Budi lantas mengungkap mengapa Kontributor PWMU.CO sebenarnya ujung tombak gerakan Muhammadiyah. “Di era sekarang ini, menurut saya, informasi adalah satu hal yang yang sangat menentukan image maupun keberhasilan organisasi seperti Muhammadiyah,” ungkapnya, Sabtu (18/5/2024) pagi.
Adapun kelompok organisasi yang gagal dalam menjalin komunikasi, kata Budi, berarti tidak berhasil mencapai misinya. “Di banyak organisasi, key performance indicator (KPI) adalah bagaimana bisa membangun komunikasi media yang efektif menyampaikan kepada masyarakat,” sambungnya.
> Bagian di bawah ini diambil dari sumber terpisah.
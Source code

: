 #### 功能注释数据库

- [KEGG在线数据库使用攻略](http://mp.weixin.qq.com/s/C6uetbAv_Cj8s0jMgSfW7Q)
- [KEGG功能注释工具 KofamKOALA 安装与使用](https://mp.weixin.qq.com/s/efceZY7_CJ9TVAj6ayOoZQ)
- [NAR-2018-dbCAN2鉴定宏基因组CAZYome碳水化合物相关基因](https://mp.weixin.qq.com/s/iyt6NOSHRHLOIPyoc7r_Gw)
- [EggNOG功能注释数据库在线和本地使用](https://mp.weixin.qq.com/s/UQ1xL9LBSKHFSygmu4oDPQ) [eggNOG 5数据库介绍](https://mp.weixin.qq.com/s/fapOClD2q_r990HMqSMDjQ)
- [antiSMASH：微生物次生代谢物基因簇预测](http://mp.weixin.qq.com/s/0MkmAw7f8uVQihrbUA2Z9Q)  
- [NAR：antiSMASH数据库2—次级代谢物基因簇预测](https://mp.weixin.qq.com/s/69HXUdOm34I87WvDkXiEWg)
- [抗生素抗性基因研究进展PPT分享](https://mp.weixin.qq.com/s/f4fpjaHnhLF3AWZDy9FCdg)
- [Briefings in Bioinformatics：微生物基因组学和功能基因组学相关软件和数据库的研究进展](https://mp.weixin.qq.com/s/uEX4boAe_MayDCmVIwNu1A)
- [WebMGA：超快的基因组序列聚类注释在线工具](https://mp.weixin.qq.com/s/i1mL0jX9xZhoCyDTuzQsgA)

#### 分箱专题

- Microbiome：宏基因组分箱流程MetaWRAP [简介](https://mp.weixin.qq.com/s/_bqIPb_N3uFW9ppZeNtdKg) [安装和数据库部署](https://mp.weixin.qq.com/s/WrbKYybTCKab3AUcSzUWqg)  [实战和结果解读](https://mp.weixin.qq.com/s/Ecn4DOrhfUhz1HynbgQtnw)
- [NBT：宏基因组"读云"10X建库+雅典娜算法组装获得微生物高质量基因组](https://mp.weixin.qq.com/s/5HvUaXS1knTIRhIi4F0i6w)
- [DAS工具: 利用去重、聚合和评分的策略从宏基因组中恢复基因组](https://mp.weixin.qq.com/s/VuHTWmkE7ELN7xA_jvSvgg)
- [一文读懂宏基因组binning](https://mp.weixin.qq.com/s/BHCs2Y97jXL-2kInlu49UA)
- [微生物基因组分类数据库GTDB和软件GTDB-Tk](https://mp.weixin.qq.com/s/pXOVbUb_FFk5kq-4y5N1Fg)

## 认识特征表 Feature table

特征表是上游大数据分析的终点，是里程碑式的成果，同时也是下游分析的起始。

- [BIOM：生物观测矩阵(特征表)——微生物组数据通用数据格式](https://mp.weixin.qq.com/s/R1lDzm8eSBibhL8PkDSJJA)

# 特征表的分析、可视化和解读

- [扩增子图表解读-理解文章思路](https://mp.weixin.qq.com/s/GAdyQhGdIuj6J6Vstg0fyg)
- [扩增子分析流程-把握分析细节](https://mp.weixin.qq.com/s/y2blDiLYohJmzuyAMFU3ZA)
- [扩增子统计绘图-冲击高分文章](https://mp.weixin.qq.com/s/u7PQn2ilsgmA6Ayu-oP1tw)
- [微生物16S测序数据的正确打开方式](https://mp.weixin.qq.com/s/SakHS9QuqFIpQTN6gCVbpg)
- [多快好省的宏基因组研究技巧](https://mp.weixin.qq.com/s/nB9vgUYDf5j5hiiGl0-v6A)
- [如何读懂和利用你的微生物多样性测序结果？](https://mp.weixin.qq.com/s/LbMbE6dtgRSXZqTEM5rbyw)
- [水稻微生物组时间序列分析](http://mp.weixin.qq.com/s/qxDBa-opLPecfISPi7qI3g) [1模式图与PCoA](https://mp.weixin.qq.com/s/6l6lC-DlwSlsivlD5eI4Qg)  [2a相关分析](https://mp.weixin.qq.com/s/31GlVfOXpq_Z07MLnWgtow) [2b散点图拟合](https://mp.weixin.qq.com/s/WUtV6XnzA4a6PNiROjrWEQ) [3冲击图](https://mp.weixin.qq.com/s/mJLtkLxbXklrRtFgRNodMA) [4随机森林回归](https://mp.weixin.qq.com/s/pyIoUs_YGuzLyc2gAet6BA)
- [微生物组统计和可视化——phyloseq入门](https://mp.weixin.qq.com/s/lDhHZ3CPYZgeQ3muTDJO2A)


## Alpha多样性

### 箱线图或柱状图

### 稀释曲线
Budi juga mengapresiasi keikhlasan kontributor membawa jajanan khas daerah masing-masing yang sudah menjadi tradisi di pertemuan kontributor PWMU.CO selama ini. “Sukarela membawa jajan enak itu sangat membanggakan. Saya senang sebagai keluarga, di tengah orang yang bebas tapi juga membawa pengaruh sangat besar terutama bagi PW Muhammadiyah Jawa Timur,” katanya.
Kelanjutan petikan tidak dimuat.